Qui réserve, achète ou composte un billet ne sait jamais vraiment où celui-ci va le mener. Les trains, les gares, les voies ferrées sont propices aux dérives fantastiques. Rencontres inattendues, wagons hantés, contrôleurs ou passagers fantômes, destinations douteuses, aiguillages diaboliques, paysages effarants, gares maudites : de telles occurrences ont été si souvent explorées que le fantastique ferroviaire apparaît comme un genre à part entière, et que des anthologies spécifiques lui ont été consacrées – citons à titre d’exemple les « Histoires de trains fantastiques » rassemblées par Danny De Laet à la Librairie des Champs-Élysées dans les années 1980, ou le recueil établi par Philippe Gontier, « Trains de cauchemar », paru début 2012 aux éditions La Clef d’Argent. La publication d’un roman fantastique intitulé « Le Wagon » ne pouvait donc que susciter, de la part de l’amateur de genre, une curiosité bien légitime.



Dans un petit pays d’Europe centrale, qui ne sera jamais nommé, de mystérieux phénomènes sont observés par les passagers d’une ligne de chemin de fer : des lueurs écarlates, sans rapport aucun avec le crépuscule, y baignent les profondeurs isolées de la forêt. Rien ne vient expliquer ces apparitions lumineuses ; elles inquiètent tant la population que nul ne veut plus emprunter cette ligne.
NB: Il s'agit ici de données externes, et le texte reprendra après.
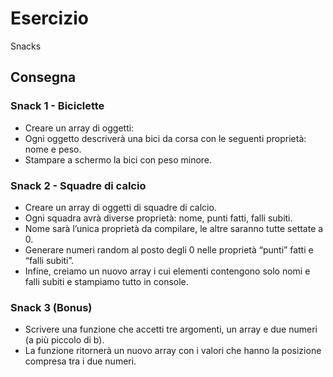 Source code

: Esercizio 
===
Snacks
## Consegna

### Snack 1 - Biciclette

- Creare un array di oggetti:
- Ogni oggetto descriverà una bici da corsa con le seguenti proprietà: nome e peso.
- Stampare a schermo la bici con peso minore.

### Snack 2 - Squadre di calcio 

- Creare un array di oggetti di squadre di calcio.
- Ogni squadra avrà diverse proprietà: nome, punti fatti, falli subiti.
- Nome sarà l’unica proprietà da compilare, le altre saranno tutte settate a 0.
- Generare numeri random al posto degli 0 nelle proprietà “punti” fatti e “falli subiti”.
- Infine, creiamo un nuovo array i cui elementi contengono solo nomi e falli subiti e stampiamo tutto in console.

### Snack 3 (Bonus)

- Scrivere una funzione che accetti tre argomenti, un array e due numeri (a più piccolo di b).
- La funzione ritornerà un nuovo array con i valori che hanno la posizione compresa tra i due numeri.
Lhoman, dont il est difficile de savoir s’il est un habile homme d’affaires, un escroc ou un simple opportuniste, organise un voyage ferroviaire pour riches touristes : tous auront l’occasion de voir de leurs propres yeux ces mystérieuses lueurs, et peut-être même d’en savoir plus. C’est ainsi que prennent place à bord d’un wagon réaménagé façon Orient-Express, outre Lhoman et un acolyte du nom de Hornet, les époux Richter, Hunt et ses deux enfants, Henri Domergue, une jeune journaliste, Veronika, et un inquiétant personnage du nom de Lazlo.

Mais le voyage ne se passe pas comme prévu. Si les mystérieuses lueurs sont bien au rendez-vous, les ennuis le sont également. Nul ne sait ce qui arrive au convoi, mais, après une série de secousses violentes, il s’immobilise en pleine nuit, en plein brouillard. Les voyageurs descendant sur le ballast découvrent que le wagon a été abandonné au cœur de la forêt. Dès lors, l’épouvante s’installe.
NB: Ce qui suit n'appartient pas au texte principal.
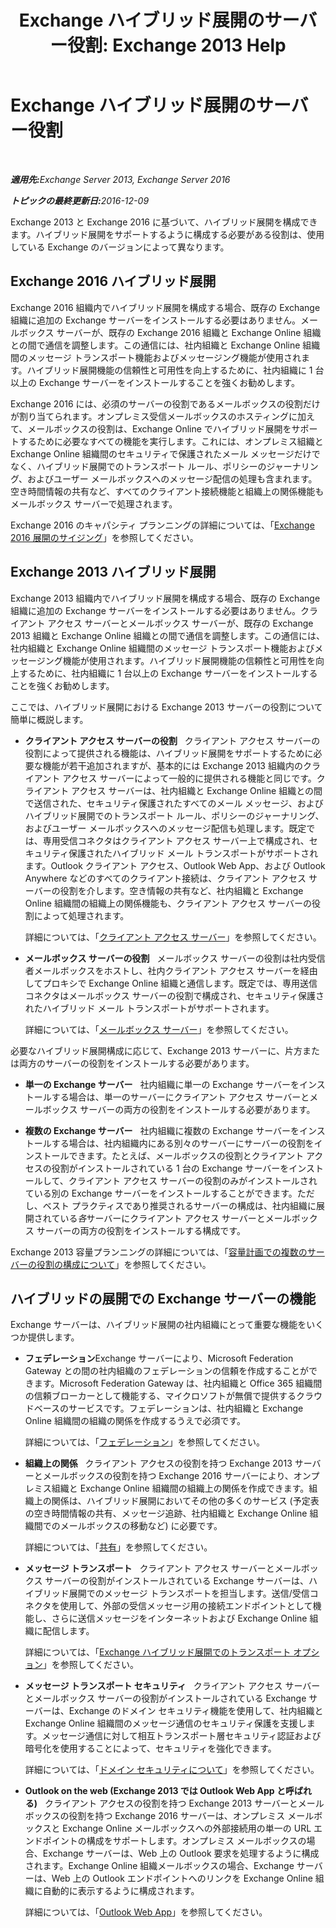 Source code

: ﻿---
title: 'Exchange ハイブリッド展開のサーバー役割: Exchange 2013 Help'
TOCTitle: Exchange ハイブリッド展開のサーバー役割
ms:assetid: 7a7eaf17-d2b0-4d62-90a2-45a0d2faca54
ms:mtpsurl: https://technet.microsoft.com/ja-jp/library/JJ659051(v=EXCHG.150)
ms:contentKeyID: 49894951
ms.date: 01/11/2018
mtps_version: v=EXCHG.150
ms.translationtype: HT
---

# Exchange ハイブリッド展開のサーバー役割

 

_<strong>適用先:</strong>Exchange Server 2013, Exchange Server 2016_

_<strong>トピックの最終更新日:</strong>2016-12-09_

Exchange 2013 と Exchange 2016 に基づいて、ハイブリッド展開を構成できます。ハイブリッド展開をサポートするように構成する必要がある役割は、使用している Exchange のバージョンによって異なります。

## Exchange 2016 ハイブリッド展開

Exchange 2016 組織内でハイブリッド展開を構成する場合、既存の Exchange 組織に追加の Exchange サーバーをインストールする必要はありません。メールボックス サーバーが、既存の Exchange 2016 組織と Exchange Online 組織との間で通信を調整します。この通信には、社内組織と Exchange Online 組織間のメッセージ トランスポート機能およびメッセージング機能が使用されます。ハイブリッド展開機能の信頼性と可用性を向上するために、社内組織に 1 台以上の Exchange サーバーをインストールすることを強くお勧めします。

Exchange 2016 には、必須のサーバーの役割であるメールボックスの役割だけが割り当てられます。オンプレミス受信メールボックスのホスティングに加えて、メールボックスの役割は、Exchange Online でハイブリッド展開をサポートするために必要なすべての機能を実行します。これには、オンプレミス組織と Exchange Online 組織間のセキュリティで保護されたメール メッセージだけでなく、ハイブリッド展開でのトランスポート ルール、ポリシーのジャーナリング、およびユーザー メールボックスへのメッセージ配信の処理も含まれます。空き時間情報の共有など、すべてのクライアント接続機能と組織上の関係機能もメールボックス サーバーで処理されます。

Exchange 2016 のキャパシティ プランニングの詳細については、「[Exchange 2016 展開のサイジング](http://go.microsoft.com/fwlink/p/?linkid=301990)」を参照してください。

## Exchange 2013 ハイブリッド展開

Exchange 2013 組織内でハイブリッド展開を構成する場合、既存の Exchange 組織に追加の Exchange サーバーをインストールする必要はありません。クライアント アクセス サーバーとメールボックス サーバーが、既存の Exchange 2013 組織と Exchange Online 組織との間で通信を調整します。この通信には、社内組織と Exchange Online 組織間のメッセージ トランスポート機能およびメッセージング機能が使用されます。ハイブリッド展開機能の信頼性と可用性を向上するために、社内組織に 1 台以上の Exchange サーバーをインストールすることを強くお勧めします。

ここでは、ハイブリッド展開における Exchange 2013 サーバーの役割について簡単に概説します。

  - **クライアント アクセス サーバーの役割**   クライアント アクセス サーバーの役割によって提供される機能は、ハイブリッド展開をサポートするために必要な機能が若干追加されますが、基本的には Exchange 2013 組織内のクライアント アクセス サーバーによって一般的に提供される機能と同じです。クライアント アクセス サーバーは、社内組織と Exchange Online 組織との間で送信された、セキュリティ保護されたすべてのメール メッセージ、およびハイブリッド展開でのトランスポート ルール、ポリシーのジャーナリング、およびユーザー メールボックスへのメッセージ配信も処理します。既定では、専用受信コネクタはクライアント アクセス サーバー上で構成され、セキュリティ保護されたハイブリッド メール トランスポートがサポートされます。Outlook クライアント アクセス、Outlook Web App、および Outlook Anywhere などのすべてのクライアント接続は、クライアント アクセス サーバーの役割を介します。空き情報の共有など、社内組織と Exchange Online 組織間の組織上の関係機能も、クライアント アクセス サーバーの役割によって処理されます。
    
    詳細については、「[クライアント アクセス サーバー](https://technet.microsoft.com/ja-jp/library/dd298114\(v=exchg.150\))」を参照してください。

  - **メールボックス サーバーの役割**   メールボックス サーバーの役割は社内受信者メールボックスをホストし、社内クライアント アクセス サーバーを経由してプロキシで Exchange Online 組織と通信します。既定では、専用送信コネクタはメールボックス サーバーの役割で構成され、セキュリティ保護されたハイブリッド メール トランスポートがサポートされます。
    
    詳細については、「[メールボックス サーバー](https://technet.microsoft.com/ja-jp/library/jj150491\(v=exchg.150\))」を参照してください。

必要なハイブリッド展開構成に応じて、Exchange 2013 サーバーに、片方または両方のサーバーの役割をインストールする必要があります。

  - **単一の Exchange サーバー**   社内組織に単一の Exchange サーバーをインストールする場合は、単一のサーバーにクライアント アクセス サーバーとメールボックス サーバーの両方の役割をインストールする必要があります。

  - **複数の Exchange サーバー**   社内組織に複数の Exchange サーバーをインストールする場合は、社内組織内にある別々のサーバーにサーバーの役割をインストールできます。たとえば、メールボックスの役割とクライアント アクセスの役割がインストールされている 1 台の Exchange サーバーをインストールして、クライアント アクセス サーバーの役割のみがインストールされている別の Exchange サーバーをインストールすることができます。ただし、ベスト プラクティスであり推奨されるサーバーの構成は、社内組織に展開されている*各*サーバーにクライアント アクセス サーバーとメールボックス サーバーの両方の役割をインストールする構成です。

Exchange 2013 容量プランニングの詳細については、「[容量計画での複数のサーバーの役割の構成について](http://go.microsoft.com/fwlink/?linkid=266576)」を参照してください。

## ハイブリッドの展開での Exchange サーバーの機能

Exchange サーバーは、ハイブリッド展開の社内組織にとって重要な機能をいくつか提供します。

  - **フェデレーション**Exchange サーバーにより、Microsoft Federation Gateway との間の社内組織のフェデレーションの信頼を作成することができます。Microsoft Federation Gateway は、社内組織と Office 365 組織間の信頼ブローカーとして機能する、マイクロソフトが無償で提供するクラウドベースのサービスです。フェデレーションは、社内組織と Exchange Online 組織間の組織の関係を作成するうえで必須です。
    
    詳細については、「[フェデレーション](https://technet.microsoft.com/ja-jp/library/dd335047\(v=exchg.150\))」を参照してください。

  - **組織上の関係**   クライアント アクセスの役割を持つ Exchange 2013 サーバーとメールボックスの役割を持つ Exchange 2016 サーバーにより、オンプレミス組織と Exchange Online 組織間の組織上の関係を作成できます。組織上の関係は、ハイブリッド展開においてその他の多くのサービス (予定表の空き時間情報の共有、メッセージ追跡、社内組織と Exchange Online 組織間でのメールボックスの移動など) に必要です。
    
    詳細については、「[共有](https://technet.microsoft.com/ja-jp/library/dd638083\(v=exchg.150\))」を参照してください。

  - **メッセージ トランスポート**   クライアント アクセス サーバーとメールボックス サーバーの役割がインストールされている Exchange サーバーは、ハイブリッド展開でのメッセージ トランスポートを担当します。送信/受信コネクタを使用して、外部の受信メッセージ用の接続エンドポイントとして機能し、さらに送信メッセージをインターネットおよび Exchange Online 組織に配信します。
    
    詳細については、「[Exchange ハイブリッド展開でのトランスポート オプション](transport-options-in-exchange-hybrid-deployments-exchange-2013-help.md)」を参照してください。

  - **メッセージ トランスポート セキュリティ**   クライアント アクセス サーバーとメールボックス サーバーの役割がインストールされている Exchange サーバーは、Exchange のドメイン セキュリティ機能を使用して、社内組織と Exchange Online 組織間のメッセージ通信のセキュリティ保護を支援します。メッセージ通信に対して相互トランスポート層セキュリティ認証および暗号化を使用することによって、セキュリティを強化できます。
    
    詳細については、「[ドメイン セキュリティについて](http://go.microsoft.com/fwlink/p/?linkid=266581)」を参照してください。

  - **Outlook on the web (Exchange 2013 では Outlook Web App と呼ばれる)**   クライアント アクセスの役割を持つ Exchange 2013 サーバーとメールボックスの役割を持つ Exchange 2016 サーバーは、オンプレミス メールボックスと Exchange Online メールボックスへの外部接続用の単一の URL エンドポイントの構成をサポートします。オンプレミス メールボックスの場合、Exchange サーバーは、Web 上の Outlook 要求を処理するように構成されます。Exchange Online 組織メールボックスの場合、Exchange サーバーは、Web 上の Outlook エンドポイントへのリンクを Exchange Online 組織に自動的に表示するように構成されます。
    
    詳細については、「[Outlook Web App](https://technet.microsoft.com/ja-jp/library/jj657718\(v=exchg.150\))」を参照してください。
En utilisant avec mesure la psychologie des personnages, sans en faire trop comme on le voit si souvent dans les récits de genre élaborés outre-Atlantique, ce bref récit d’à peine plus de deux cents pages parvient à instaurer une ambiance oppressante. Tout doucement d’abord, à la manière de ces métrages fantastiques qui, avec de très simples effets – un peu de brouillard, une apparition furtive, des bruits inquiétants – parviennent à générer progressivement l’angoisse. Puis à un rythme sans cesse croissant, l’horreur revient, les péripéties s’accumulent. On notera ainsi, dans les morceaux d’anthologie de ce roman, un passage très visuel, à la fois horrifique et dramatique – mais où les férus d’humour macabre devraient également trouver leur compte – où Hornet parvient à s’ébouillanter de manière fatale avec un percolateur à café de son invention. Mais la suite réserve des surprises plus âpres encore, en un crescendo savamment élaboré. Usant d’une écriture fonctionnelle, d’un style simple et purement descriptif, Philippe Saimbert et Isabelle Muzart déroulent une intrigue qui emmènera personnages et lecteurs bien plus loin que la destination prévue.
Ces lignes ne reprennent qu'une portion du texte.